→ **What the exercise asks**
Return all lines below containing the word "disease".
══ Extracted material ══
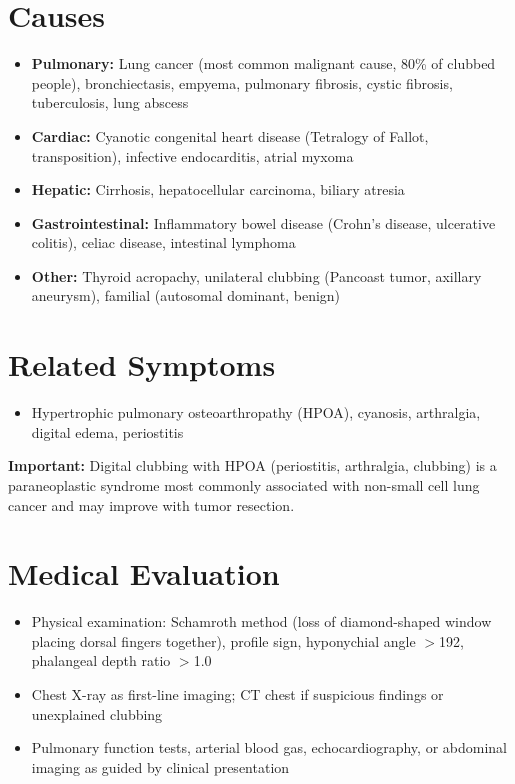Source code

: \section*{Causes}
\begin{itemize}
  \item \textbf{Pulmonary:} Lung cancer (most common malignant cause, 80\% of clubbed people), bronchiectasis, empyema, pulmonary fibrosis, cystic fibrosis, tuberculosis, lung abscess
  \item \textbf{Cardiac:} Cyanotic congenital heart disease (Tetralogy of Fallot, transposition), infective endocarditis, atrial myxoma
  \item \textbf{Hepatic:} Cirrhosis, hepatocellular carcinoma, biliary atresia
  \item \textbf{Gastrointestinal:} Inflammatory bowel disease (Crohn's disease, ulcerative colitis), celiac disease, intestinal lymphoma
  \item \textbf{Other:} Thyroid acropachy, unilateral clubbing (Pancoast tumor, axillary aneurysm), familial (autosomal dominant, benign)
\end{itemize}

\section*{Related Symptoms}
\begin{itemize}
  \item Hypertrophic pulmonary osteoarthropathy (HPOA), cyanosis, arthralgia, digital edema, periostitis
\end{itemize}
\textbf{Important:} Digital clubbing with HPOA (periostitis, arthralgia, clubbing) is a paraneoplastic syndrome most commonly associated with non-small cell lung cancer and may improve with tumor resection.

\section*{Medical Evaluation}
\begin{itemize}
  \item Physical examination: Schamroth method (loss of diamond-shaped window placing dorsal fingers together), profile sign, hyponychial angle \ensuremath{>}192\textdegree{}, phalangeal depth ratio \ensuremath{>}1.0
  \item Chest X-ray as first-line imaging; CT chest if suspicious findings or unexplained clubbing
  \item Pulmonary function tests, arterial blood gas, echocardiography, or abdominal imaging as guided by clinical presentation
\end{itemize}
═══
→ **Output of the exercise**
  \item \textbf{Cardiac:} Cyanotic congenital heart disease (Tetralogy of Fallot, transposition), infective endocarditis, atrial myxoma
  \item \textbf{Gastrointestinal:} Inflammatory bowel disease (Crohn's disease, ulcerative colitis), celiac disease, intestinal lymphoma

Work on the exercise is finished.